Commentaar: Rana Plaza na 2 jaar
In de vorm van een overlijdensadvertentie herdacht de Schone Kleren Campagne vrijdag de 1134 doden die twee jaar geleden vielen, toen in de Bengalese hoofdstad Dhaka het fabriekscomplex Rana Plaza instortte.
In het gebouw waren vijf textielbedrijven gehuisvest en op het moment van de ramp werkten er zo’n 5000 mensen, voornamelijk vrouwen en meisjes. Uit de puinhopen werden uiteindelijk 1135 lichamen geborgen, 2438 mensen kwamen er zwaargewond uit. Twee jaar na dato liggen er nog altijd 377 lichamen onder de brokstukken, tot afschuw van nabestaanden.
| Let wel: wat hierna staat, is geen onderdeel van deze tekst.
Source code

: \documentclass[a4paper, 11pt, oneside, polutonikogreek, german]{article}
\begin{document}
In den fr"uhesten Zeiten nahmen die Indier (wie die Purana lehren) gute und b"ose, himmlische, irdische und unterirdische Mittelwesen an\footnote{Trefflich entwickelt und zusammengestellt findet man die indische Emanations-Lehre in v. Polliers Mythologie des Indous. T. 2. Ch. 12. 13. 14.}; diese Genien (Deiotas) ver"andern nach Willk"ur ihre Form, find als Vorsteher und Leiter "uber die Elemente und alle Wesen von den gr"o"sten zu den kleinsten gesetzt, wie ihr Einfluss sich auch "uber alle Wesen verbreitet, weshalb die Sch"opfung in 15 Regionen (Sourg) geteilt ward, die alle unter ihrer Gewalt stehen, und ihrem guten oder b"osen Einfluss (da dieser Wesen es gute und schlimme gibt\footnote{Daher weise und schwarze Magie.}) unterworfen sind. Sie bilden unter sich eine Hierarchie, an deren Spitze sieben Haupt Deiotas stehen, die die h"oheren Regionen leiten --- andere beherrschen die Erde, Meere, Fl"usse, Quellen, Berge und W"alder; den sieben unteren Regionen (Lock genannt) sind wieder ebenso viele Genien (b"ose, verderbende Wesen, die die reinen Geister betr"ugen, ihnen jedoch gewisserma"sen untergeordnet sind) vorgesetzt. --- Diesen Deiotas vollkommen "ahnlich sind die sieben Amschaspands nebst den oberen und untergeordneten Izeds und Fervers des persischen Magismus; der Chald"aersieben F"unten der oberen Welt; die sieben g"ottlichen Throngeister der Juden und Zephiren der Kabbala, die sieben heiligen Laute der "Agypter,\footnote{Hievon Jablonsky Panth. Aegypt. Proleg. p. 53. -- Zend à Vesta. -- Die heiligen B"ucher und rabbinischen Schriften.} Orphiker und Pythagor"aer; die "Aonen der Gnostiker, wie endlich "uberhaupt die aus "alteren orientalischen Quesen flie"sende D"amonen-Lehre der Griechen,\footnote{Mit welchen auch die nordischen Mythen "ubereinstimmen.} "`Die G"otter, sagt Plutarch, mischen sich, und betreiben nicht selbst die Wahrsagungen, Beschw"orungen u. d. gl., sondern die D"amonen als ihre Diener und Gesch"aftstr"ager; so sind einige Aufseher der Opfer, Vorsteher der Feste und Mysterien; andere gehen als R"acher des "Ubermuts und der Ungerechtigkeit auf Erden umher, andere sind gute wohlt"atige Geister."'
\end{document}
Het is bepaald niet overbodig om Rana Plaza telkens weer in herinnering te roepen. Juist nu wereldwijde armoede in de gedaante van op drift geraakte bootvluchtelingen een bedreigende gestalte krijgt en Europa zich erdoor in het defensief gedrongen voelt, is het goed te blijven beseffen dat Europeanen als consument actief betrokken zijn bij het verschijnsel armoede. De slachtoffers en gedupeerden van Rana Plaza zouden weleens dichter bij ons kunnen staan dan we ooit hebben vermoed of wilden weten. Mede daarom is het veelzeggend dat Schone Kleren Campagne een ‘gewone’ overlijdensadvertentie gebruikte om de doden van Rana Plaza vrijdag te herdenken.
Rana Plaza staat inmiddels symbool voor de misstanden in de Bengalese textielindustrie (met een jaaromzet van 17 miljard euro), die neerkomen op onveilige werkplekken en absurd lage lonen voor de werkers in deze sector.
Is er twee jaar na dato dan niets ten goede veranderd? Zeker wel. Zo kwam er een compensatiefonds ter waarde van 30 miljoen euro, dat grote afnemers van Bengalese textiel moeten vullen (maar dat nog altijd 6 miljoen euro tekortkomt). Verder tekenden bijna 200 modebedrijven een veiligheidsakkoord waarin ze toezegden de nodige veiligheidsmaatregelen op de werkplaatsen te nemen.
Maar veel werk ligt er nog. Zo meldde het Asian Legal Resource Centre (ALRC) donderdag dat de betrokken fabrikanten tal van obstakels opwerpen bij het gerechtelijk onderzoek naar de oorzaak van de ramp. ALRC liet verder weten dat de regering een speciale „industriële politie-eenheid” heeft opgezet om arbeiders die betogen tegen misstanden de mond te snoeren.
Een belangrijk obstakel vormen ook de diepgewortelde machtsstructuren in Bangladesh, waarbij de politieke en economische elite twee handen op één buik zijn.
Het blijft een moeizaam verhaal, verzuchtte deze week ook minister Ploumen, en alleen door constante druk van westerse zijde is er volgens haar vooruitgang te boeken.
Daarmee komt ook de westerse kledingconsument in beeld als factor. Als afnemer van Bengalese textiel heeft die immers meer invloed op de arbeidsomstandigheden daar dan hij of zij denkt.
Nu het van bank wisselen in zwang komt uit onvrede over de bonussencultuur, biedt dat hoop op (nog) meer bewust consumeergedrag in andere sectoren, waaronder die van de kledingbranche.